(Collected data)
======

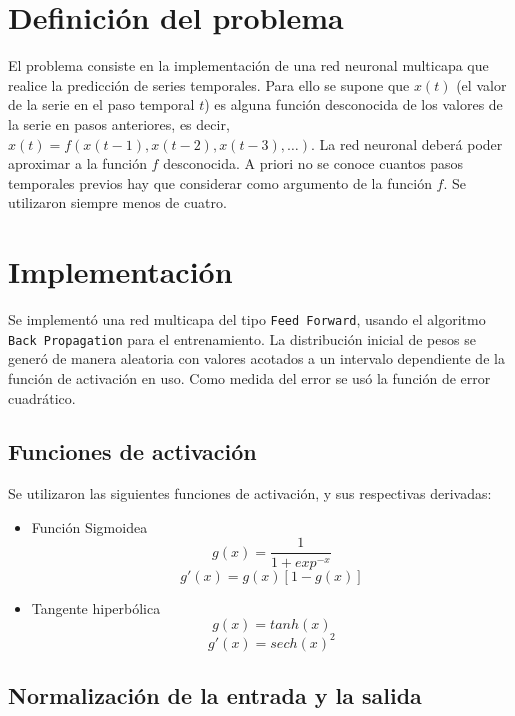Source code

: \documentclass[a4paper,10pt]{article}
\begin{document}
\setcounter{page}{1}


\section{Definición del problema}

El problema consiste en la implementación de una red neuronal multicapa que realice la predicción de series temporales. Para ello se supone que $x(t)$ (el valor de la 
serie en el paso temporal $t$) es alguna función desconocida de los valores de la serie en pasos anteriores, es decir, $x(t) = f (x(t - 1), x(t - 2), x(t - 3), \dots)$. 
La red neuronal deberá poder aproximar a la función $f$ desconocida. A priori no se conoce cuantos pasos temporales previos hay que considerar como argumento 
de la función $f$. Se utilizaron siempre menos de cuatro.

\section{Implementación}

    Se implementó una red multicapa del tipo \texttt{Feed Forward}, usando el algoritmo \texttt{Back Propagation} para el entrenamiento. La distribución inicial de pesos 
    se generó de manera aleatoria con valores acotados a un intervalo dependiente de la función de activación en uso. Como medida del error se usó la función de error cuadrático.

    \subsection{Funciones de activación}
    Se utilizaron las siguientes funciones de activación, y sus respectivas derivadas:

    \begin{itemize}
        \item Función Sigmoidea
            \[ g(x) = \dfrac{1}{1 + exp^{-x}} \]
            \[ g'(x) = g(x)[1 - g(x)]\]
        \item Tangente hiperbólica
            \[ g(x) = tanh(x) \]
            \[ g'(x) = sech(x)^{2} \]
    \end{itemize}

    \subsection{Normalización de la entrada y la salida}
\end{document}
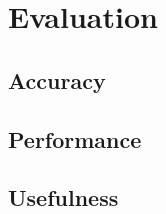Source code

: \chapter{Evaluation}
\label{sec:evaluation}

\section{Accuracy}
\label{sec:accuracy}

\section{Performance}
\label{sec:performance}

\section{Usefulness}
\label{sec:usefulness}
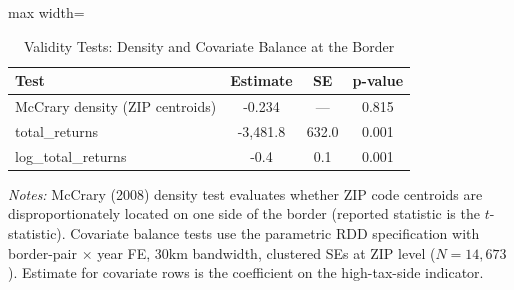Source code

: \begin{table}[htbp]
\centering
\caption{Validity Tests: Density and Covariate Balance at the Border}
\label{tab:validity}
\begin{adjustbox}{max width=\textwidth}
\begin{tabular}{lccc}
  \hline
Test & Estimate & SE & p-value \\ 
  \hline
McCrary density (ZIP centroids) & -0.234 & --- & 0.815 \\ 
  total\_returns & -3,481.8 & 632.0 & 0.001 \\ 
  log\_total\_returns &     -0.4 &   0.1 & 0.001 \\ 
   \hline
\end{tabular}
\end{adjustbox}
\begin{tablenotes}\small
\item \textit{Notes:} McCrary (2008) density test evaluates whether ZIP code centroids are disproportionately located on one side of the border (reported statistic is the $t$-statistic). Covariate balance tests use the parametric RDD specification with border-pair $\times$ year FE, 30km bandwidth, clustered SEs at ZIP level ($N = 14{,}673$). Estimate for covariate rows is the coefficient on the high-tax-side indicator.
\end{tablenotes}
\end{table}
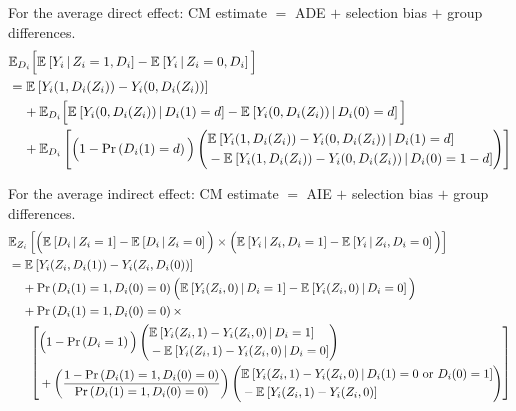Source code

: For the average direct effect: CM estimate $=$ ADE $+$ selection bias $+$ group differences.
\vspace{-0.5cm}
\begin{align*}
    & \mathbb E_{D_i} \Big[
        \Egiven{Y_i}{Z_i = 1, D_i} - \Egiven{Y_i}{Z_i = 0, D_i} \Big] \\
    & = \E{Y_i(1, D_i(Z_i)) - Y_i(0, D_i(Z_i))} \\
    & \;\;\;\; + \mathbb E_{D_i} \Big[
        \Egiven{Y_i(0, D_i(Z_i))}{D_i(1) = d} 
        - \Egiven{Y_i(0, D_i(Z_i))}{D_i(0) = d} \Big] \\
    & \;\;\;\; + \E[D_i ]{
        \Big(1 - \Prob{D_i(1) = d} \Big)
        \left( \begin{aligned}
            &\Egiven{Y_i(1, D_i(Z_i)) - Y_i(0, D_i(Z_i))}{D_i(1) = d} \\ 
            &  - \Egiven{Y_i(1, D_i(Z_i)) - Y_i(0, D_i(Z_i))}{D_i(0) = 1- d}
            \end{aligned} \right) }
\end{align*}

For the average indirect effect: CM estimate $=$ AIE $+$ selection bias $+$ group differences.
\vspace{-0.5cm}
\begin{align*}
    &\E[Z_i]{
        \Big( \Egiven{D_i}{Z_i = 1} - \Egiven{D_i}{Z_i = 0} \Big) \times
        \Big( \Egiven{Y_i}{Z_i, D_i = 1} - \Egiven{Y_i}{Z_i, D_i = 0} \Big) } \\
    & = \E{Y_i(Z_i, D_i(1)) - Y_i(Z_i, D_i(0))} \\
    & \;\;\;\; + \Prob{D_i(1) = 1, D_i(0) = 0} \Big(
        \Egiven{Y_i(Z_i, 0)}{D_i = 1} - \Egiven{Y_i(Z_i, 0)}{D_i = 0} \Big) \\
    & \;\;\;\; + \Prob{D_i(1) = 1, D_i(0) = 0} \times \\
    & \;\;\;\; \;\; \left[ \begin{aligned}
        &\Big( 1 - \Prob{D_i=1} \Big)
        \left( \begin{aligned}
            &\Egiven{Y_i(Z_i, 1) - Y_i(Z_i, 0)}{D_i = 1} \\ 
            &  - \Egiven{Y_i(Z_i, 1) - Y_i(Z_i, 0)}{D_i = 0}
        \end{aligned} \right) \\
        &+ \left( \frac{1 - \Prob{D_i(1) = 1, D_i(0) = 0} }{
            \Prob{D_i(1) = 1, D_i(0) = 0}} \right)
        \left( \begin{aligned}
            &\Egiven{Y_i(Z_i, 1) - Y_i(Z_i, 0)}{D_i(1) = 0 \text{ or } D_i(0)=1} \\ 
            &  - \E{Y_i(Z_i, 1) - Y_i(Z_i, 0)}
        \end{aligned} \right)
    \end{aligned} \right]
\end{align*}

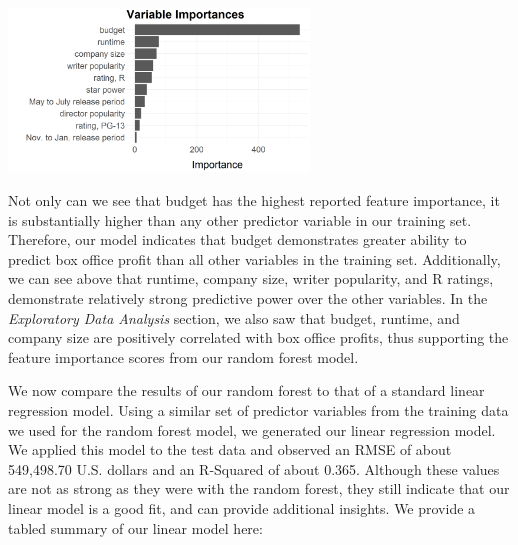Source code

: \documentclass[10pt]{article}
\begin{document}
\begin{center}
\includegraphics[width=8cm]{_assets/predictive_analysis/variable_importance_rf_bop.png}
\end{center}

Not only can we see that budget has the highest reported feature importance, it is substantially higher than any other predictor variable in our training set. Therefore, our model indicates that budget demonstrates greater ability to predict box office profit than all other variables in the training set. Additionally, we can see above that runtime, company size, writer popularity, and R ratings, demonstrate relatively strong predictive power over the other variables. In the \textit{Exploratory Data Analysis} section, we also saw that budget, runtime, and company size are positively correlated with box office profits, thus supporting the feature importance scores from our random forest model.

We now compare the results of our random forest to that of a standard linear regression model. Using a similar set of predictor variables from the training data we used for the random forest model, we generated our linear regression model. We applied this model to the test data and observed an RMSE of about 549,498.70 U.S. dollars and an R-Squared of about 0.365. Although these values are not as strong as they were with the random forest, they still indicate that our linear model is a good fit, and can provide additional insights. We provide a tabled summary of our linear model here:


\end{document}
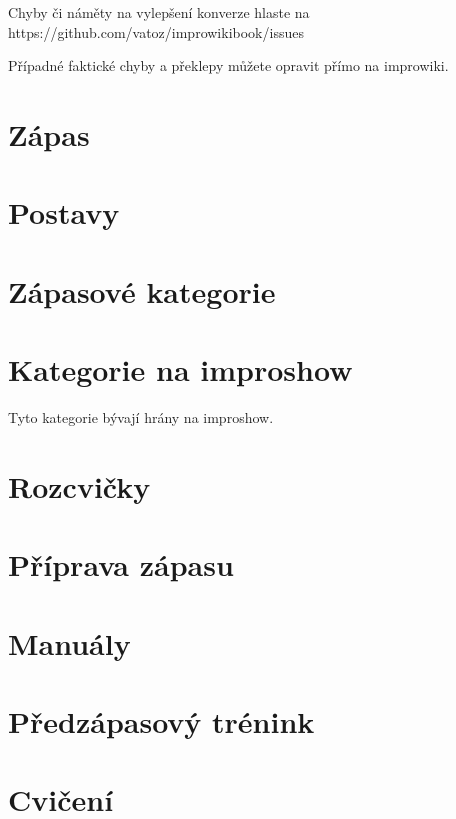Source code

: \documentclass[a4paper,10pt,openany]{book}
\begin{document}
Chyby či náměty na vylepšení konverze hlaste na https://github.com/vatoz/improwikibook/issues

Případné faktické chyby a překlepy můžete opravit přímo na improwiki.
\chapter{Zápas}







\chapter{Postavy}



\chapter{Zápasové kategorie}
\label{zápasové kategorie}
\label{:kategorie:zápasové kategorie}



\chapter{Kategorie na improshow}\label{další kategorie}
\label{:kategorie:kategorie na improshow}
Tyto kategorie bývají hrány na improshow.


\chapter{Rozcvičky}\label{rozcvičky}
\label{:kategorie:rozcvičky}





\chapter{Příprava zápasu}


\chapter{Manuály}

\chapter{Předzápasový trénink}


\chapter{Cvičení}

\end{document}
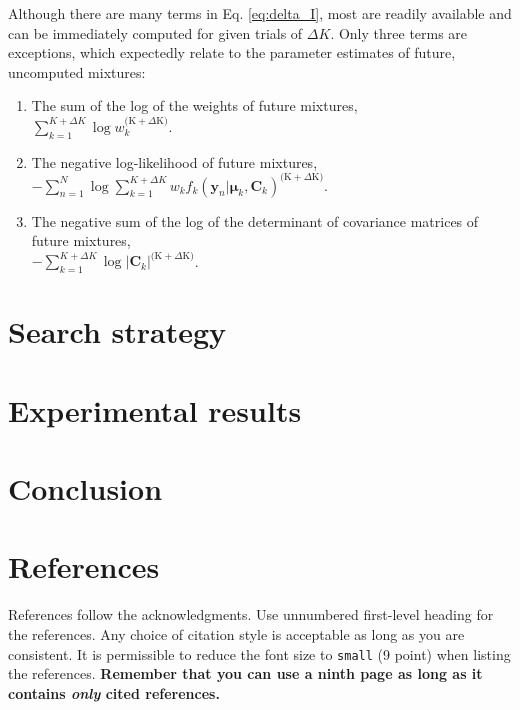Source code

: \documentclass{article}
\newcommand{\vect}[1]{\boldsymbol{\mathbf{#1}}}
\def\veccov{\vect{C}}
\def\vecmean{\vect{\mu}}
\def\weight{w}
\def\datum{y}
\def\data{\vect{\datum}}
\def\future{^{\mathrm{(K} + \Delta\mathrm{K)}}}
\begin{document}
Although there are many terms in Eq. \ref{eq:delta_I}, most are readily
available and can be immediately computed for given trials of $\Delta{K}$.  
Only three terms are exceptions, which expectedly relate to the parameter 
estimates of future, uncomputed mixtures:
\begin{enumerate}
  \item The sum of the log of the weights of future mixtures,\\
        $\sum_{k=1}^{K+\Delta{K}}\log\weight_k\future$.
  \item The negative log-likelihood of future mixtures,\\ $-\sum_{n=1}^{N}\log\sum_{k=1}^{K+\Delta{K}}\weight_{k}f_{k}(\data_n|\vecmean_k,\veccov_k)\future$.
  \item The negative sum of the log of the determinant of covariance matrices
        of future mixtures,\\
        $-\sum_{k=1}^{K + \Delta{K}}\log|\veccov_k|\future$.
\end{enumerate}



\section{Search strategy}




\section{Experimental results}

% 


\section{Conclusion}



\section*{References}

References follow the acknowledgments. Use unnumbered first-level
heading for the references. Any choice of citation style is acceptable
as long as you are consistent. It is permissible to reduce the font
size to \verb+small+ (9 point) when listing the references. {\bf
  Remember that you can use a ninth page as long as it contains
  \emph{only} cited references.}
\medskip
\end{document}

======

Every line from the one containing "as long as you" through the last line of the entries above must be output exactly. Leave the rest out.

as long as you are consistent. It is permissible to reduce the font
size to \verb+small+ (9 point) when listing the references. {\bf
  Remember that you can use a ninth page as long as it contains
  \emph{only} cited references.}
\medskip
\end{document}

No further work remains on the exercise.